# Entire function interpolation with control over multiplicities/derivatives

Let's say I have a multiset of complex numbers $\lbrace a_1,\cdots,a_n\rbrace$ (so some of the elements may be repeated) and I would like to construct an entire function $p(z)$ with those numbers as zeroes. However, I also have a multiset of complex numbers $B = \lbrace b_1,\cdots,b_n \rbrace$ such that I wish $p(b_i) = 1$ - p is only 1 on the $b_i$'s.

It seems like trying to use Lagrange's polynomial interpolation formula gives you a polynomial with too high a degree (greater than $n$ and less than or equal to $2n$), and then there's the possibility that $p^{-1}(1) \nsubseteq B$.

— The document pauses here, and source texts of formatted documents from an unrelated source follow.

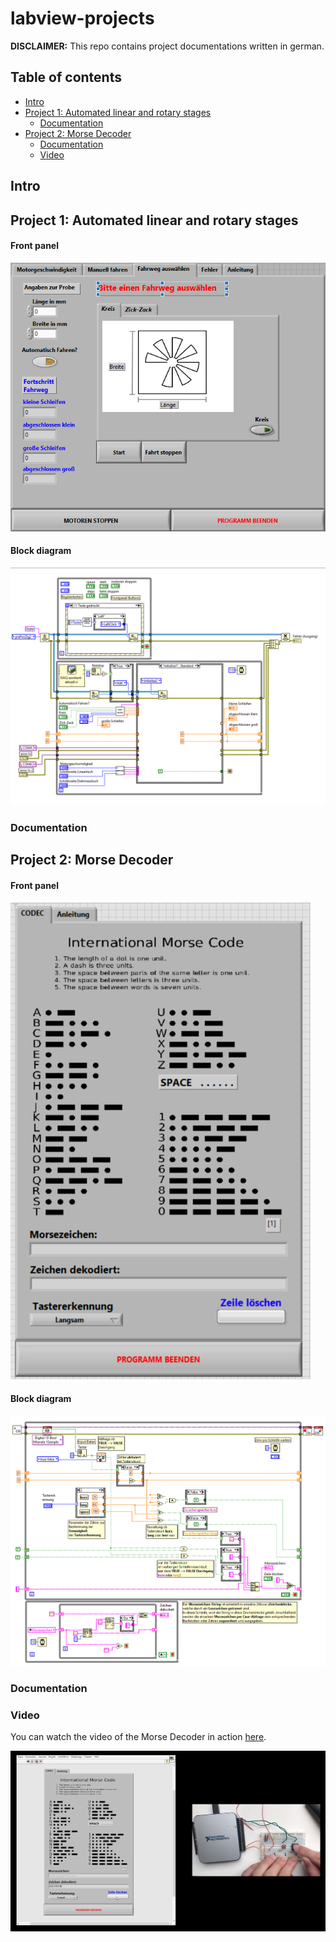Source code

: # labview-projects 

__DISCLAIMER:__ This repo contains project documentations written in german.

## Table of contents

- [Intro](#intro)
- [Project 1: Automated linear and rotary stages](#project-1-automated-linear-and-rotary-stages)
  * [Documentation](#documentation)
- [Project 2: Morse Decoder](#project-2-morse-decoder)
  * [Documentation](#documentation-1)
  * [Video](#video)

## Intro

## Project 1: Automated linear and rotary stages 

#### Front panel
![project1-front](https://github.com/carlobiermann/labview-projects/blob/master/pics/projekt-1-front.png)

#### Block diagram
![project1-block](https://github.com/carlobiermann/labview-projects/blob/master/pics/projekt-1-block.png)

### Documentation

## Project 2: Morse Decoder

#### Front panel
![project2-front](https://github.com/carlobiermann/labview-projects/blob/master/pics/projekt-2-front.png)

#### Block diagram
![project2-block](https://github.com/carlobiermann/labview-projects/blob/master/pics/projekt-2-block.png)

### Documentation

### Video

You can watch the video of the Morse Decoder in action [here](https://drive.google.com/file/d/1HypPBfhAAqiCCtA1bQ8TMqxodvWHiOYY/view?usp=sharing).

![project2-video](https://github.com/carlobiermann/labview-projects/blob/master/pics/projekt-2-video.png)
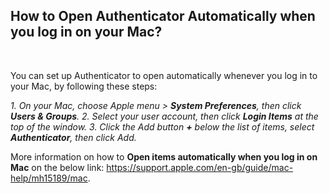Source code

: <!-- 
---
title: FIXME 012
--- 
-->

## **How to **Open Authenticator Automatically** when you log in on your Mac?**

<br />

You can set up Authenticator to open automatically whenever you log in to your Mac, by following these steps:

*1. On your Mac, choose Apple menu  > **System Preferences**, then click **Users & Groups**.*
*2. Select your user account, then click **Login Items** at the top of the window.*
*3. Click the Add button **+** below the list of items, select **Authenticator**, then click Add.*

More information on how to **Open items automatically when you log in on Mac** on the below link: https://support.apple.com/en-gb/guide/mac-help/mh15189/mac.





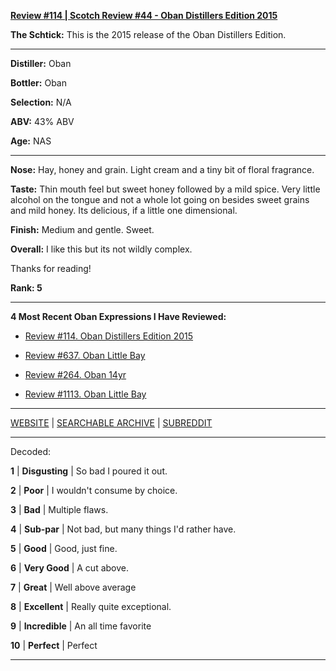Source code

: 
[**Review #114 | Scotch Review #44 - Oban Distillers Edition 2015**]( https://t8ke.review/review-114-oban-distillers-edition-2015/)

**The Schtick:** This is the 2015 release of the Oban Distillers Edition. 

-----

**Distiller:** Oban

**Bottler:** Oban

**Selection:** N/A

**ABV:**  43% ABV

**Age:** NAS 

-----

**Nose:**  Hay, honey and grain. Light cream and a tiny bit of floral fragrance. 

**Taste:** Thin mouth feel but sweet honey followed by a mild spice. Very little alcohol on the tongue and not a whole lot going on besides sweet grains and mild honey. Its delicious, if a little one dimensional. 

**Finish:** Medium and gentle. Sweet. 

**Overall:** I like this but its not wildly complex. 

Thanks for reading!

**Rank: 5**

----- 

**4 Most Recent Oban Expressions I Have Reviewed:** 

- [Review #114. Oban Distillers Edition 2015]( https://t8ke.review/review-114-oban-distillers-edition-2015/) 

- [Review #637. Oban Little Bay]( https://t8ke.review/review-637-oban-little-bay/) 

- [Review #264. Oban 14yr]( https://t8ke.review/review-264-oban-14yr/) 

- [Review #1113. Oban Little Bay]( https://t8ke.review/review-1113-oban-little-bay/) 

-----

[WEBSITE](https://t8ke.review) | [SEARCHABLE ARCHIVE](https://t8ke.review/review-archive/) | [SUBREDDIT](https://reddit.com/r/t8kereviews)

-----

Decoded:

**1** | **Disgusting** | So bad I poured it out.

**2** | **Poor** | I wouldn't consume by choice.

**3** | **Bad** | Multiple flaws.

**4** | **Sub-par** | Not bad, but many things I'd rather have.

**5** | **Good** | Good, just fine.

**6** | **Very Good** | A cut above.

**7** | **Great** | Well above average

**8** | **Excellent** | Really quite exceptional.

**9** | **Incredible** | An all time favorite

**10** | **Perfect** | Perfect

----

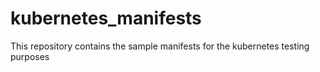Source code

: # kubernetes_manifests
This repository contains the sample manifests for the kubernetes testing purposes 
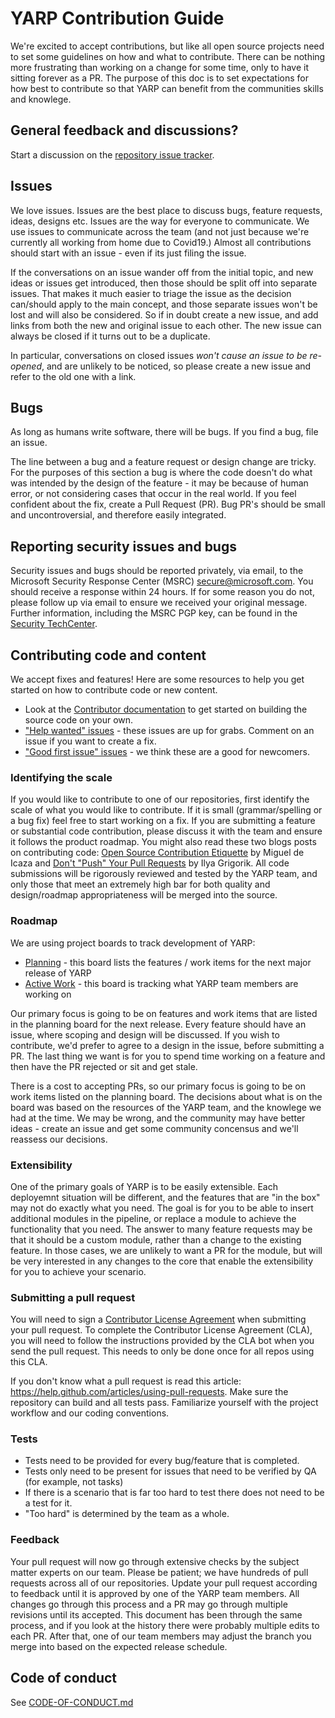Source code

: # YARP Contribution Guide

We're excited to accept contributions, but like all open source projects need to set some guidelines on how and what to contribute. There can be nothing more frustrating than working on a change for some time, only to have it sitting forever as a PR. The purpose of this doc is to set expectations for how best to contribute so that YARP can benefit from the communities skills and knowlege.

## General feedback and discussions?
Start a discussion on the [repository issue tracker](https://github.com/microsoft/reverse-proxy/issues).

## Issues

We love issues. Issues are the best place to discuss bugs, feature requests, ideas, designs etc. Issues are the way for everyone to communicate. We use issues to communicate across the team (and not just because we're currently all working from home due to Covid19.) Almost all contributions should start with an issue - even if its just filing the issue.

If the conversations on an issue wander off from the initial topic, and new ideas or issues get introduced, then those should be split off into separate issues. That makes it much easier to triage the issue as the decision can/should apply to the main concept, and those separate issues won't be lost and will also be considered. So if in doubt create a new issue, and add links from both the new and original issue to each other. The new issue can always be closed if it turns out to be a duplicate.

In particular, conversations on closed issues *won't cause an issue to be re-opened*, and are unlikely to be noticed, so please create a new issue and refer to the old one with a link.

## Bugs

As long as humans write software, there will be bugs. If you find a bug, file an issue. 

The line between a bug and a feature request or design change are tricky. For the purposes of this section a bug is where the code doesn't do what was intended by the design of the feature - it may be because of human error, or not considering cases that occur in the real world. If you feel confident about the fix, create a Pull Request (PR). Bug PR's should be small and uncontroversial, and therefore easily integrated.

## Reporting security issues and bugs
Security issues and bugs should be reported privately, via email, to the Microsoft Security Response Center (MSRC)  secure@microsoft.com. You should receive a response within 24 hours. If for some reason you do not, please follow up via email to ensure we received your original message. Further information, including the MSRC PGP key, can be found in the [Security TechCenter](https://technet.microsoft.com/en-us/security/ff852094.aspx).

## Contributing code and content

We accept fixes and features! Here are some resources to help you get started on how to contribute code or new content.

* Look at the [Contributor documentation](/docs/) to get started on building the source code on your own.
* ["Help wanted" issues](https://github.com/microsoft/reverse-proxy/labels/help%20wanted) - these issues are up for grabs. Comment on an issue if you want to create a fix.
* ["Good first issue" issues](https://github.com/microsoft/reverse-proxy/labels/good%20first%20issue) - we think these are a good for newcomers.

### Identifying the scale

If you would like to contribute to one of our repositories, first identify the scale of what you would like to contribute. If it is small (grammar/spelling or a bug fix) feel free to start working on a fix. If you are submitting a feature or substantial code contribution, please discuss it with the team and ensure it follows the product roadmap. You might also read these two blogs posts on contributing code: [Open Source Contribution Etiquette](http://tirania.org/blog/archive/2010/Dec-31.html) by Miguel de Icaza and [Don't "Push" Your Pull Requests](https://www.igvita.com/2011/12/19/dont-push-your-pull-requests/) by Ilya Grigorik. All code submissions will be rigorously reviewed and tested by the YARP team, and only those that meet an extremely high bar for both quality and design/roadmap appropriateness will be merged into the source.

### Roadmap

We are using project boards to track development of YARP:
* [Planning](https://github.com/microsoft/reverse-proxy/projects/5) - this board lists the features / work items for the next major release of YARP
* [Active Work](https://github.com/microsoft/reverse-proxy/projects/1) - this board is tracking what YARP team members are working on

Our primary focus is going to be on features and work items that are listed in the planning board for the next release. Every feature should have an issue, where scoping and design will be discussed. If you wish to contribute, we'd prefer to agree to a design in the issue, before submitting a PR. The last thing we want is for you to spend time working on a feature and then have the PR rejected or sit and get stale.

There is a cost to accepting PRs, so our primary focus is going to be on work items listed on the planning board. The decisions about what is on the board was based on the resources of the YARP team, and the knowlege we had at the time. We may be wrong, and the community may have better ideas - create an issue and get some community concensus and we'll reassess our decisions.

### Extensibility

One of the primary goals of YARP is to be easily extensible. Each deployemnt situation will be different, and the features that are "in the box" may not do exactly what you need. The goal is for you to be able to insert additional modules in the pipeline, or replace a module to achieve the functionality that you need. The answer to many feature requests may be that it should be a custom module, rather than a change to the existing feature. In those cases, we are unlikely to want a PR for the module, but will be very interested in any changes to the core that enable the extensibility for you to achieve your scenario.

### Submitting a pull request

You will need to sign a [Contributor License Agreement](https://cla.opensource.microsoft.com) when submitting your pull request. To complete the Contributor License Agreement (CLA), you will need to follow the instructions provided by the CLA bot when you send the pull request. This needs to only be done once for all repos using this CLA.

If you don't know what a pull request is read this article: https://help.github.com/articles/using-pull-requests. Make sure the repository can build and all tests pass. Familiarize yourself with the project workflow and our coding conventions.

### Tests

-  Tests need to be provided for every bug/feature that is completed.
-  Tests only need to be present for issues that need to be verified by QA (for example, not tasks)
-  If there is a scenario that is far too hard to test there does not need to be a test for it.
  - "Too hard" is determined by the team as a whole.

### Feedback

Your pull request will now go through extensive checks by the subject matter experts on our team. Please be patient; we have hundreds of pull requests across all of our repositories. Update your pull request according to feedback until it is approved by one of the YARP team members. All changes go through this process and a PR may go through multiple revisions until its accepted. This document has been through the same process, and if you look at the history there were probably multiple edits to each PR. After that, one of our team members may adjust the branch you merge into based on the expected release schedule.

## Code of conduct

See [CODE-OF-CONDUCT.md](./CODE-OF-CONDUCT.md)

I've been thinking about doing the following:

Let $g(z) = (x-a_1) \cdots (x - a_n)$, and then via Weierstrass construct an entire function $h(z)$ such that $e^{h(b_i)} = 1/g(b_i)$. Then it seems like the entire function $e^{h(z)}g(z)$ is getting somewhat closer to what I want - but then again I don't know if there are any other $\alpha$'s such that $e^{h(\alpha)}g(\alpha) = 1$ where $\alpha \notin B$.

The problem of polynomial interpolation and fitting seems very well studied; however, I can't seem to find a reference for this particular puzzle.

• You're imposing too many conditions. The space of polynomials of degree at most $n$ has dimension $n+1$. You are trying to impose $2n$ linear conditions on that space, which when $n > 1$ is more conditions than the dimension of your space. So there will be no solution in general. – Pete L. Clark May 19 '10 at 8:14
• Based on a closer reading of your question, it sounds like you are aware of what I said in my previous comment. But then I can't figure out what you're asking: of course you can interpolate by an entire function, but not by a polynomial in general. – Pete L. Clark May 19 '10 at 8:16
• Ah, I guess I was not clear at all. I'm not looking for a polynomial (because of what you just said), but rather an entire function with 0's at only those places (the $a_i$'s), and 1's at those places (the $b_i$'s). I know I can construct a Weierstrass entire function with the specified zeros, but can I force the entire function to have 1's at only those places? – Henry Yuen May 19 '10 at 8:26

If I read you right, you want an entire function that takes the values $0$ and $1$ at only finitely many (specified) points. This implies that the function must be a polynomial, by Picard's great theorem, since there will be deleted neighbourhoods of infinity where the function misses two values.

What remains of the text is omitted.